死の直前に脳裏をかすめたのは走馬灯でも現世への未練でもなく(異世界転生のテンプレじゃねーかッ!)という頭の悪い高揚感であった。
そしてその願いは叶った。全身をバキバキに骨折して死んだはずの彼は気がつけば、明らかに東京ではない場所……名も知らぬ山の麓の鬱蒼とした森林のただなかに怪我一つなく立っていたのだ。装いは死んだ時と同じスーツ姿のままだ。
少ない語彙で一通りこの世の春を表現したあと、峰太郎はあらためてあたりを見渡した。
日が暮れかかっているのかあたりはすでに薄暗い。見上げれば木々の向こうを通して、聳え立つ巨大な山が視界いっぱいに広がっている。
森の地面を十年間愛用しているボロッボロのスニーカーで踏みしめ、せめて死ぬ前に靴は新しいのに変えとくべきだったなとちらりと思った。
「おっと、こりゃ喜んでる場合じゃねぇや!」と内心ウキウキになりながら言う。「この状況、いかにもモンスターが襲いかかってくる場面じゃねぇか。ぶっ倒してレベルアップしねぇとな!」
貧困を極めた幼少期には学校にも行かず野山にわけいって家族の食糧を探していた峰太郎にはモンスターごとき敵ではないという強い自信があった。生前はデスマーチのせいで割り箸も割れないほど体が衰弱していたが今は羽が生えたかのごとく体が軽やかだ。
さっそく峰太郎は「ステータス・オープン!」と超特大のバカでかい声で叫んだ。
そして何も起きないとわかると彼は顔を赤くしながら武器になりそうな棒や石を探しはじめた。
すると沈黙の中で、森の向こうから何やらガサゴソと動く気配とうめき声のようなものが聞こえてきた。今までずっと叫んでいたので聞こえなかったのだ。さっそくモンスターのお出ましだろうか?
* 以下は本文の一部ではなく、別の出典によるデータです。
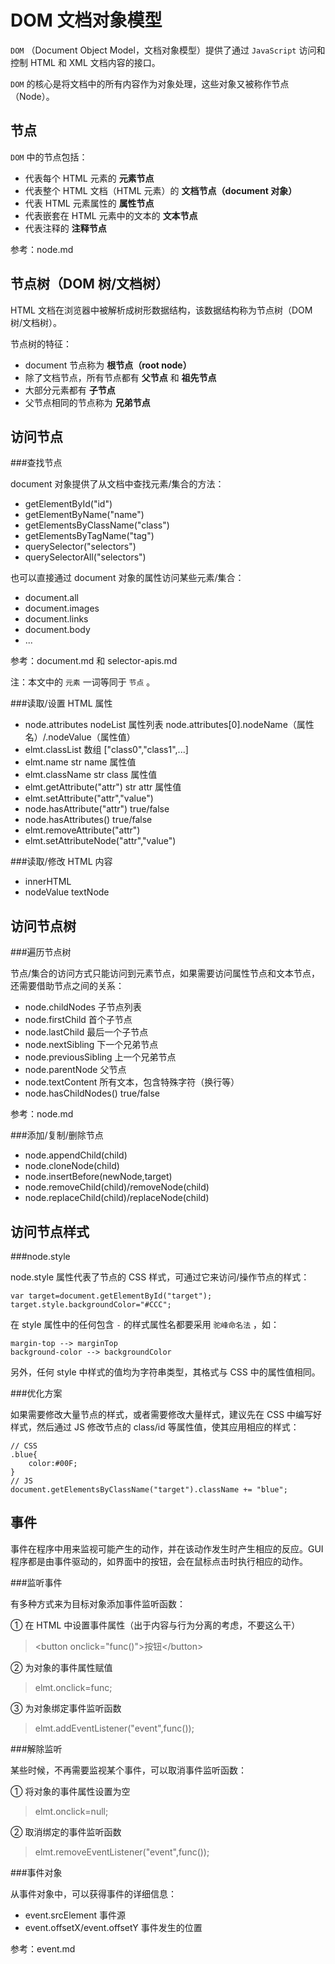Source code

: DOM 文档对象模型
=============

`DOM` （Document Object Model，文档对象模型）提供了通过 `JavaScript` 访问和控制 HTML 和 XML 文档内容的接口。

`DOM` 的核心是将文档中的所有内容作为对象处理，这些对象又被称作节点（Node）。

节点
----

`DOM` 中的节点包括：

+ 代表每个 HTML 元素的 __元素节点__
+ 代表整个 HTML 文档（HTML 元素）的 __文档节点（document 对象）__
+ 代表 HTML 元素属性的 __属性节点__
+ 代表嵌套在 HTML 元素中的文本的 __文本节点__
+ 代表注释的 __注释节点__

参考：node.md

节点树（DOM 树/文档树）
-----

HTML 文档在浏览器中被解析成树形数据结构，该数据结构称为节点树（DOM 树/文档树）。

节点树的特征：

+ document 节点称为 __根节点（root node）__
+ 除了文档节点，所有节点都有 __父节点__ 和 __祖先节点__
+ 大部分元素都有 __子节点__
+ 父节点相同的节点称为 __兄弟节点__

访问节点
-------

###查找节点

document 对象提供了从文档中查找元素/集合的方法：

+ getElementById("id")
+ getElementByName("name")
+ getElementsByClassName("class")
+ getElementsByTagName("tag")
+ querySelector("selectors")
+ querySelectorAll("selectors")

也可以直接通过 document 对象的属性访问某些元素/集合：

+ document.all
+ document.images
+ document.links
+ document.body
+ ...

参考：document.md 和 selector-apis.md

注：本文中的 `元素` 一词等同于 `节点` 。

###读取/设置 HTML 属性

+ node.attributes nodeList 属性列表 node.attributes[0].nodeName（属性名）/.nodeValue（属性值）
+ elmt.classList 数组 ["class0","class1",...]
+ elmt.name str name 属性值
+ elmt.className str class 属性值
+ elmt.getAttribute("attr")  str attr 属性值
+ elmt.setAttribute("attr","value")
+ node.hasAttribute("attr") true/false
+ node.hasAttributes()  true/false
+ elmt.removeAttribute("attr")
+ elmt.setAttributeNode("attr","value")

###读取/修改 HTML 内容

+ innerHTML
+ nodeValue textNode

访问节点树
---------

###遍历节点树

节点/集合的访问方式只能访问到元素节点，如果需要访问属性节点和文本节点，还需要借助节点之间的关系：

+ node.childNodes 子节点列表
+ node.firstChild 首个子节点
+ node.lastChild 最后一个子节点
+ node.nextSibling 下一个兄弟节点
+ node.previousSibling  上一个兄弟节点
+ node.parentNode 父节点
+ node.textContent 所有文本，包含特殊字符（换行等）
+ node.hasChildNodes() true/false

参考：node.md

###添加/复制/删除节点

+ node.appendChild(child)
+ node.cloneNode(child)
+ node.insertBefore(newNode,target)
+ node.removeChild(child)/removeNode(child)
+ node.replaceChild(child)/replaceNode(child)

访问节点样式
----------

###node.style

node.style 属性代表了节点的 CSS 样式，可通过它来访问/操作节点的样式：

	var target=document.getElementById("target");
	target.style.backgroundColor="#CCC";

在 style 属性中的任何包含 `-` 的样式属性名都要采用 `驼峰命名法` ，如：

	margin-top --> marginTop
	background-color --> backgroundColor

另外，任何 style 中样式的值均为字符串类型，其格式与 CSS 中的属性值相同。

###优化方案

如果需要修改大量节点的样式，或者需要修改大量样式，建议先在 CSS 中编写好样式，然后通过 JS 修改节点的 class/id 等属性值，使其应用相应的样式：

	// CSS
	.blue{
		color:#00F;
	}
	// JS
	document.getElementsByClassName("target").className += "blue";

事件
----

事件在程序中用来监视可能产生的动作，并在该动作发生时产生相应的反应。GUI 程序都是由事件驱动的，如界面中的按钮，会在鼠标点击时执行相应的动作。

###监听事件

有多种方式来为目标对象添加事件监听函数：

① 在 HTML 中设置事件属性（出于内容与行为分离的考虑，不要这么干）
>\<button onclick="func()">按钮\</button>

② 为对象的事件属性赋值
>elmt.onclick=func;

③ 为对象绑定事件监听函数
>elmt.addEventListener("event",func());

###解除监听

某些时候，不再需要监视某个事件，可以取消事件监听函数：

① 将对象的事件属性设置为空
>elmt.onclick=null;

② 取消绑定的事件监听函数
>elmt.removeEventListener("event",func());

###事件对象

从事件对象中，可以获得事件的详细信息：

+ event.srcElement 事件源
+ event.offsetX/event.offsetY 事件发生的位置

参考：event.md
いや、違う。獣の出す音じゃない。これは人の気配だ!それも一人や二人ではなく大勢の人間がどこかへ移動している音のようだった。近くに村があるのだろうか?異世界の村人はみな優しいと相場が決まっているから、今日は遅いし一泊させてもらおう。しかしゴブリンやオークの群れだったら? いくら雑魚モンスターでも群れで襲われたらひとたまりもない。
彼は茂みに身を隠しながら様子を探ることにした。
しばらく進むと、森を抜け視界が開けた。
音の正体がわかり、峰太郎はぎょっとした。
たくさんの人間――十人二十人ではない。千人近くの人間の黒山が、ぎゅうぎゅうになりながら垂直に近い険しい山肌にしがみつき、着の身着のままで登っていたのだ。それもどう見てもファンタジー世界の人間の服装ではない。峰太郎と変わらぬ現代人の装いである。
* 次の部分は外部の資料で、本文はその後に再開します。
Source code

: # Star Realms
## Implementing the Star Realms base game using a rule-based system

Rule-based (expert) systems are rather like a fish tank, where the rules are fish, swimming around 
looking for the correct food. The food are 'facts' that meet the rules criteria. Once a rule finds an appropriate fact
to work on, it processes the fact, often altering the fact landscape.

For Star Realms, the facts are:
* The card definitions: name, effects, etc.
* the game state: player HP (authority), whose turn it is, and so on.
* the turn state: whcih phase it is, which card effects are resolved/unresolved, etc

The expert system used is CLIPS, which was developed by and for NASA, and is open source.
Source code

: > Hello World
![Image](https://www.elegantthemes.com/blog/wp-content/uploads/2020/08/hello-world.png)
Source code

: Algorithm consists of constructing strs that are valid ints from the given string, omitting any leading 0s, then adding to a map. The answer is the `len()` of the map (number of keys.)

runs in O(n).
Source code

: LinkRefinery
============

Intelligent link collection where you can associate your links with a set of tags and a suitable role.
そして男も女も老人も子供も、誰も彼もがテンションが最悪のときに出るうめき声を発していた。
「こいつはひでぇぜ!」
異常な光景に峰太郎は、これは何やら邪悪な帝国が圧制を敷いているのだと勝手に解釈して激怒した。かならずかの邪智暴虐の王を除かなければならぬと決意したとき、すぐ背後でも人の気配を感じ取った。
「おいそこのおまえ!」
振り返ると目つきの鋭い見知らぬ人外の少女がこちらを睨んでいた。
峰太郎より身長は高く筋骨隆々、虎柄を基調とした露出の多い服装から割れた腹筋を覗かせている。身の丈もありそうなゴツい金棒を担いでおり、そして頭からは見事な二本の角を生やしていた。
何をどう見ても明らかに鬼であった。
「お、鬼娘だ!鬼人族ウッヒョーッ!」
「来たばかりの亡者だな。はぐれてないで他の亡者と合流しろ」
そう言って鬼娘は思いっきり金棒でどついてきた。
(おいおい気の強そうな女騎士タイプかぁ~?こういう娘はオチたらデレデレになるんだよなぁ~)
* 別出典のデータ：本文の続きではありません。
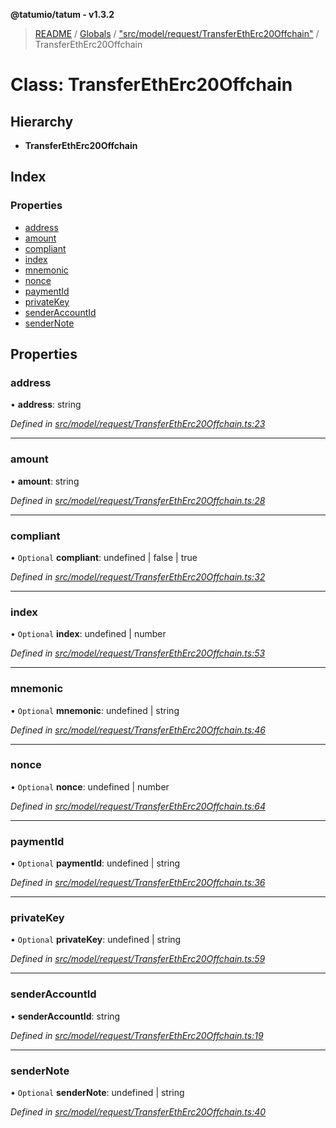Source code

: **@tatumio/tatum - v1.3.2**

> [README](../README.md) / [Globals](../globals.md) / ["src/model/request/TransferEthErc20Offchain"](../modules/_src_model_request_transferetherc20offchain_.md) / TransferEthErc20Offchain

# Class: TransferEthErc20Offchain

## Hierarchy

* **TransferEthErc20Offchain**

## Index

### Properties

* [address](_src_model_request_transferetherc20offchain_.transferetherc20offchain.md#address)
* [amount](_src_model_request_transferetherc20offchain_.transferetherc20offchain.md#amount)
* [compliant](_src_model_request_transferetherc20offchain_.transferetherc20offchain.md#compliant)
* [index](_src_model_request_transferetherc20offchain_.transferetherc20offchain.md#index)
* [mnemonic](_src_model_request_transferetherc20offchain_.transferetherc20offchain.md#mnemonic)
* [nonce](_src_model_request_transferetherc20offchain_.transferetherc20offchain.md#nonce)
* [paymentId](_src_model_request_transferetherc20offchain_.transferetherc20offchain.md#paymentid)
* [privateKey](_src_model_request_transferetherc20offchain_.transferetherc20offchain.md#privatekey)
* [senderAccountId](_src_model_request_transferetherc20offchain_.transferetherc20offchain.md#senderaccountid)
* [senderNote](_src_model_request_transferetherc20offchain_.transferetherc20offchain.md#sendernote)

## Properties

### address

•  **address**: string

*Defined in [src/model/request/TransferEthErc20Offchain.ts:23](https://github.com/tatumio/tatum-js/blob/b9ab1e4/src/model/request/TransferEthErc20Offchain.ts#L23)*

___

### amount

•  **amount**: string

*Defined in [src/model/request/TransferEthErc20Offchain.ts:28](https://github.com/tatumio/tatum-js/blob/b9ab1e4/src/model/request/TransferEthErc20Offchain.ts#L28)*

___

### compliant

• `Optional` **compliant**: undefined \| false \| true

*Defined in [src/model/request/TransferEthErc20Offchain.ts:32](https://github.com/tatumio/tatum-js/blob/b9ab1e4/src/model/request/TransferEthErc20Offchain.ts#L32)*

___

### index

• `Optional` **index**: undefined \| number

*Defined in [src/model/request/TransferEthErc20Offchain.ts:53](https://github.com/tatumio/tatum-js/blob/b9ab1e4/src/model/request/TransferEthErc20Offchain.ts#L53)*

___

### mnemonic

• `Optional` **mnemonic**: undefined \| string

*Defined in [src/model/request/TransferEthErc20Offchain.ts:46](https://github.com/tatumio/tatum-js/blob/b9ab1e4/src/model/request/TransferEthErc20Offchain.ts#L46)*

___

### nonce

• `Optional` **nonce**: undefined \| number

*Defined in [src/model/request/TransferEthErc20Offchain.ts:64](https://github.com/tatumio/tatum-js/blob/b9ab1e4/src/model/request/TransferEthErc20Offchain.ts#L64)*

___

### paymentId

• `Optional` **paymentId**: undefined \| string

*Defined in [src/model/request/TransferEthErc20Offchain.ts:36](https://github.com/tatumio/tatum-js/blob/b9ab1e4/src/model/request/TransferEthErc20Offchain.ts#L36)*

___

### privateKey

• `Optional` **privateKey**: undefined \| string

*Defined in [src/model/request/TransferEthErc20Offchain.ts:59](https://github.com/tatumio/tatum-js/blob/b9ab1e4/src/model/request/TransferEthErc20Offchain.ts#L59)*

___

### senderAccountId

•  **senderAccountId**: string

*Defined in [src/model/request/TransferEthErc20Offchain.ts:19](https://github.com/tatumio/tatum-js/blob/b9ab1e4/src/model/request/TransferEthErc20Offchain.ts#L19)*

___

### senderNote

• `Optional` **senderNote**: undefined \| string

*Defined in [src/model/request/TransferEthErc20Offchain.ts:40](https://github.com/tatumio/tatum-js/blob/b9ab1e4/src/model/request/TransferEthErc20Offchain.ts#L40)*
と内心妄想を膨らませつつニヤニヤしながら峰太郎は山肌に向かった。
こうして須磨峰太郎の冥界めぐりが始まったのである。
死出の山は冥界に聳える峻嶽である。
亡者はまず七日かけてこの山を越えなければならない。暗く長い山道を鬼にせつかれながら三千キロ近くをひたすら歩くのだ。
「これが体力チートか!」
と言いながら峰太郎も鬼娘に尻を金棒で叩かれながらボロッボロのスニーカーで山道を進んだ。
そして山を抜けた向こうにはかの有名な三途の川があり、賽の河原では子供がキャッキャッ言いながら石を投げて遊んでいるのを鬼が軽くいなしていた。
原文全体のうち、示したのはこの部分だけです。